Collected data:
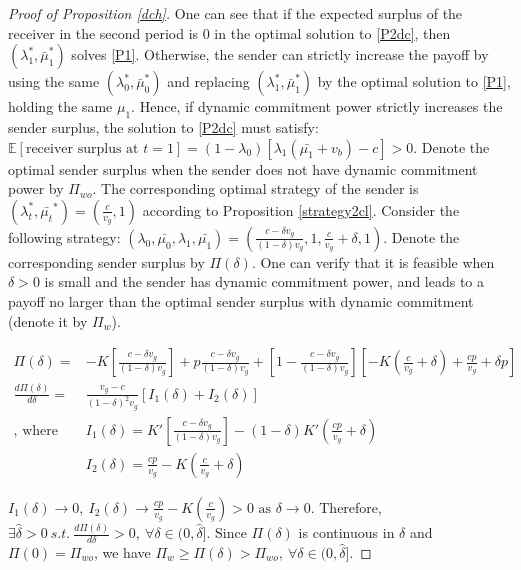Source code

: \documentclass[11pt]{extarticle}
\begin{document}
\begin{proof}[Proof of Proposition \ref{dch}]
	One can see that if the expected surplus of the receiver in the second period is 0 in the optimal solution to \eqref{P2dc}, then $(\lambda_{1}^*,\bar{\mu}_1^*)$ solves \eqref{P1}. Otherwise, the sender can strictly increase the payoff by using the same $(\lambda_{0}^*,\bar{\mu}_0^*)$ and replacing $(\lambda_{1}^*,\bar{\mu}_1^*)$ by the optimal solution to \eqref{P1}, holding the same $\mu_1$. Hence, if dynamic commitment power strictly increases the sender surplus, the solution to \eqref{P2dc} must satisfy: $\mathbb{E}[\text{receiver surplus at }t=1] = (1-\lambda_0) [\lambda_1(\bar{\mu_1}+v_b)-c] > 0$. Denote the optimal sender surplus when the sender does not have dynamic commitment power by $\Pi_{wo}$. The corresponding optimal strategy of the sender is $(\lambda_t^*,\bar{\mu_t}^*)=(\frac{c}{v_g},1)$ according to Proposition \ref{strategy2cl}. Consider the following strategy: $(\lambda_{0},\bar{\mu_0},\lambda_{1},\bar{\mu_1}) = (\frac{c-\delta v_g}{(1-\delta) v_g},1,\frac{c}{v_g}+\delta,1)$. Denote the corresponding sender surplus by $\Pi(\delta)$. One can verify that it is feasible when $\delta > 0$ is small and the sender has dynamic commitment power, and leads to a payoff no larger than the optimal sender surplus with dynamic commitment (denote it by $\Pi_w$). 
	
	\begin{align*}
	\Pi(\delta) =& -K\left[\frac{c-\delta v_g}{(1-\delta) v_g}\right] + p \frac{c-\delta v_g}{(1-\delta) v_g} + \left[1-\frac{c-\delta v_g}{(1-\delta) v_g}\right] \left[-K(\frac{c}{v_g}+\delta)+\frac{cp}{v_g}+\delta p\right]\\
	\frac{d \Pi(\delta)}{d \delta} =& \frac{v_g-c}{(1-\delta)^2 v_g} \left[I_1(\delta)+I_2(\delta)\right]\\
	\text{, where }& I_1(\delta) = K'\left[\frac{c-\delta v_g}{(1-\delta) v_g}\right] - (1-\delta)K'(\frac{cp}{v_g}+\delta)\\
	& I_2(\delta) = \frac{cp}{v_g} - K(\frac{c}{v_g}+\delta)
	\end{align*}
	
	$I_1(\delta) \rightarrow 0,~ I_2(\delta) \rightarrow \frac{cp}{v_g} - K(\frac{c}{v_g}) > 0 \text{ as } \delta \rightarrow 0.$ Therefore, $\exists \widehat{\delta} > 0~s.t.~\frac{d \Pi(\delta)}{d \delta} > 0,~ \forall \delta \in(0,\widehat{\delta}]$. Since $\Pi(\delta)$ is continuous in $\delta$ and $\Pi(0) = \Pi_{wo}$, we have $\Pi_w \geq \Pi(\delta) > \Pi_{wo},~ \forall \delta \in(0,\widehat{\delta}]$.
	

\end{proof}
\end{document}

What needs to be done: The answer is every line in the data where the word "have" appears.

Answer section:
	One can see that if the expected surplus of the receiver in the second period is 0 in the optimal solution to \eqref{P2dc}, then $(\lambda_{1}^*,\bar{\mu}_1^*)$ solves \eqref{P1}. Otherwise, the sender can strictly increase the payoff by using the same $(\lambda_{0}^*,\bar{\mu}_0^*)$ and replacing $(\lambda_{1}^*,\bar{\mu}_1^*)$ by the optimal solution to \eqref{P1}, holding the same $\mu_1$. Hence, if dynamic commitment power strictly increases the sender surplus, the solution to \eqref{P2dc} must satisfy: $\mathbb{E}[\text{receiver surplus at }t=1] = (1-\lambda_0) [\lambda_1(\bar{\mu_1}+v_b)-c] > 0$. Denote the optimal sender surplus when the sender does not have dynamic commitment power by $\Pi_{wo}$. The corresponding optimal strategy of the sender is $(\lambda_t^*,\bar{\mu_t}^*)=(\frac{c}{v_g},1)$ according to Proposition \ref{strategy2cl}. Consider the following strategy: $(\lambda_{0},\bar{\mu_0},\lambda_{1},\bar{\mu_1}) = (\frac{c-\delta v_g}{(1-\delta) v_g},1,\frac{c}{v_g}+\delta,1)$. Denote the corresponding sender surplus by $\Pi(\delta)$. One can verify that it is feasible when $\delta > 0$ is small and the sender has dynamic commitment power, and leads to a payoff no larger than the optimal sender surplus with dynamic commitment (denote it by $\Pi_w$). 
	$I_1(\delta) \rightarrow 0,~ I_2(\delta) \rightarrow \frac{cp}{v_g} - K(\frac{c}{v_g}) > 0 \text{ as } \delta \rightarrow 0.$ Therefore, $\exists \widehat{\delta} > 0~s.t.~\frac{d \Pi(\delta)}{d \delta} > 0,~ \forall \delta \in(0,\widehat{\delta}]$. Since $\Pi(\delta)$ is continuous in $\delta$ and $\Pi(0) = \Pi_{wo}$, we have $\Pi_w \geq \Pi(\delta) > \Pi_{wo},~ \forall \delta \in(0,\widehat{\delta}]$.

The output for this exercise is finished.